(Rendered images with source text)
=== Begin Enclosure ===
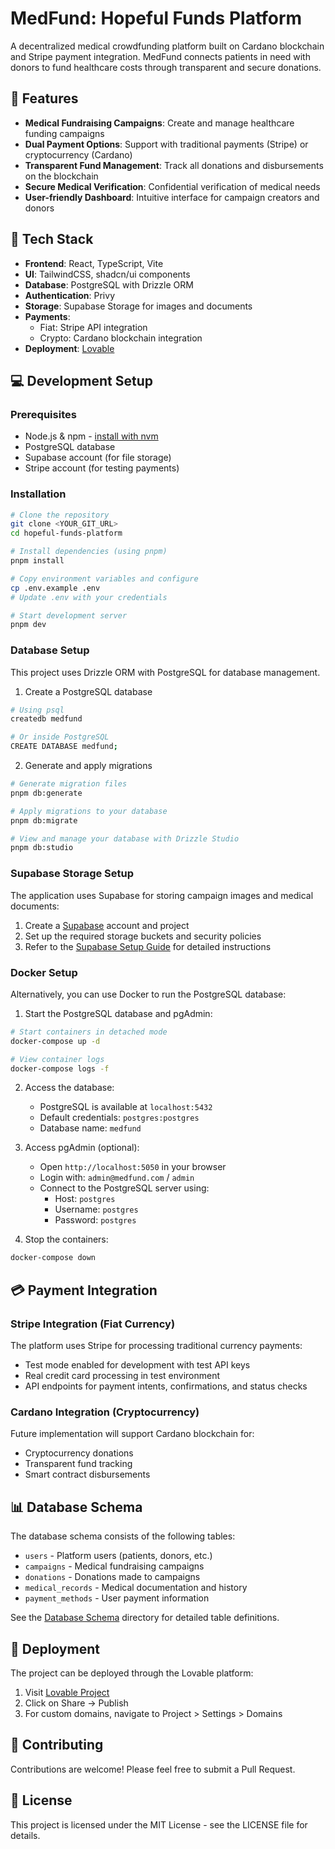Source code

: # MedFund: Hopeful Funds Platform

A decentralized medical crowdfunding platform built on Cardano blockchain and Stripe payment integration. MedFund connects patients in need with donors to fund healthcare costs through transparent and secure donations.

## 🌟 Features

- **Medical Fundraising Campaigns**: Create and manage healthcare funding campaigns
- **Dual Payment Options**: Support with traditional payments (Stripe) or cryptocurrency (Cardano)
- **Transparent Fund Management**: Track all donations and disbursements on the blockchain
- **Secure Medical Verification**: Confidential verification of medical needs
- **User-friendly Dashboard**: Intuitive interface for campaign creators and donors

## 🚀 Tech Stack

- **Frontend**: React, TypeScript, Vite
- **UI**: TailwindCSS, shadcn/ui components
- **Database**: PostgreSQL with Drizzle ORM
- **Authentication**: Privy
- **Storage**: Supabase Storage for images and documents
- **Payments**: 
  - Fiat: Stripe API integration
  - Crypto: Cardano blockchain integration
- **Deployment**: [Lovable](https://lovable.dev/projects/d971f8ae-777b-4866-80f3-878d4cdf49b6)

## 💻 Development Setup

### Prerequisites

- Node.js & npm - [install with nvm](https://github.com/nvm-sh/nvm#installing-and-updating)
- PostgreSQL database
- Supabase account (for file storage)
- Stripe account (for testing payments)

### Installation

```sh
# Clone the repository
git clone <YOUR_GIT_URL>
cd hopeful-funds-platform

# Install dependencies (using pnpm)
pnpm install

# Copy environment variables and configure
cp .env.example .env
# Update .env with your credentials

# Start development server
pnpm dev
```

### Database Setup

This project uses Drizzle ORM with PostgreSQL for database management.

1. Create a PostgreSQL database
```sh
# Using psql
createdb medfund

# Or inside PostgreSQL
CREATE DATABASE medfund;
```

2. Generate and apply migrations
```sh
# Generate migration files
pnpm db:generate

# Apply migrations to your database
pnpm db:migrate

# View and manage your database with Drizzle Studio
pnpm db:studio
```

### Supabase Storage Setup

The application uses Supabase for storing campaign images and medical documents:

1. Create a [Supabase](https://supabase.com/) account and project
2. Set up the required storage buckets and security policies
3. Refer to the [Supabase Setup Guide](./docs/supabase-setup.md) for detailed instructions

### Docker Setup

Alternatively, you can use Docker to run the PostgreSQL database:

1. Start the PostgreSQL database and pgAdmin:
```sh
# Start containers in detached mode
docker-compose up -d

# View container logs
docker-compose logs -f
```

2. Access the database:
   - PostgreSQL is available at `localhost:5432`
   - Default credentials: `postgres:postgres`
   - Database name: `medfund`

3. Access pgAdmin (optional):
   - Open `http://localhost:5050` in your browser
   - Login with: `admin@medfund.com` / `admin`
   - Connect to the PostgreSQL server using:
     - Host: `postgres`
     - Username: `postgres`
     - Password: `postgres`

4. Stop the containers:
```sh
docker-compose down
```

## 💳 Payment Integration

### Stripe Integration (Fiat Currency)

The platform uses Stripe for processing traditional currency payments:

- Test mode enabled for development with test API keys
- Real credit card processing in test environment
- API endpoints for payment intents, confirmations, and status checks

### Cardano Integration (Cryptocurrency)

Future implementation will support Cardano blockchain for:

- Cryptocurrency donations
- Transparent fund tracking
- Smart contract disbursements

## 📊 Database Schema

The database schema consists of the following tables:

- `users` - Platform users (patients, donors, etc.)
- `campaigns` - Medical fundraising campaigns
- `donations` - Donations made to campaigns
- `medical_records` - Medical documentation and history
- `payment_methods` - User payment information

See the [Database Schema](./src/lib/db/schema/) directory for detailed table definitions.

## 🚢 Deployment

The project can be deployed through the Lovable platform:

1. Visit [Lovable Project](https://lovable.dev/projects/d971f8ae-777b-4866-80f3-878d4cdf49b6)
2. Click on Share -> Publish
3. For custom domains, navigate to Project > Settings > Domains

## 👥 Contributing

Contributions are welcome! Please feel free to submit a Pull Request.

## 📝 License

This project is licensed under the MIT License - see the LICENSE file for details.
=== End Enclosure ===
WORK REQUIRED: For every line above that holds the word "credentials", report the whole line.

YOUR SOLUTION:
# Update .env with your credentials
   - Default credentials: `postgres:postgres`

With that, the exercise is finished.